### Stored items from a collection
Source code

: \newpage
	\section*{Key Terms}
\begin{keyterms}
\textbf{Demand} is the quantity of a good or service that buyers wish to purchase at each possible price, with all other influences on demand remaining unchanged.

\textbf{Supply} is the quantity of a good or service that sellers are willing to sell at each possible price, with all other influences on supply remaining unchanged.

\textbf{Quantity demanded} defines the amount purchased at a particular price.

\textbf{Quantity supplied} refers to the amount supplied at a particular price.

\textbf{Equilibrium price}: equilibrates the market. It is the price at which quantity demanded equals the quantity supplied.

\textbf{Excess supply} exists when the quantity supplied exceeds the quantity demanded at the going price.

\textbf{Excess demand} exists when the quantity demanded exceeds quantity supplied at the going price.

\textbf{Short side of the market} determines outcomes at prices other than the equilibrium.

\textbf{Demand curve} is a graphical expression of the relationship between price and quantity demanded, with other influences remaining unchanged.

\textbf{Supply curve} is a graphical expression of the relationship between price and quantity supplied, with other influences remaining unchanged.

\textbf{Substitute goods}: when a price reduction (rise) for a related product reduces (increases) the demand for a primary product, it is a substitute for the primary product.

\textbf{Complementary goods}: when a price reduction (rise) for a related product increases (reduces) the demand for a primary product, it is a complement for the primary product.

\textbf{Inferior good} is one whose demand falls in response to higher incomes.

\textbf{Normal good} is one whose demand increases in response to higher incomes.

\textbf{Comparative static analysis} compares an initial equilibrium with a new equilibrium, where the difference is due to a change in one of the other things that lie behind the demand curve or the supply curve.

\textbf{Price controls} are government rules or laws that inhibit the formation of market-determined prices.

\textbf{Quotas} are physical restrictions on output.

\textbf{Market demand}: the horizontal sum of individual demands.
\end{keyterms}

### About this task
Every line from the one containing "the supply curve." through the final line of the data above is to be restated word for word, and nothing more.

### Task response
\textbf{Comparative static analysis} compares an initial equilibrium with a new equilibrium, where the difference is due to a change in one of the other things that lie behind the demand curve or the supply curve.

\textbf{Price controls} are government rules or laws that inhibit the formation of market-determined prices.

\textbf{Quotas} are physical restrictions on output.

\textbf{Market demand}: the horizontal sum of individual demands.
\end{keyterms}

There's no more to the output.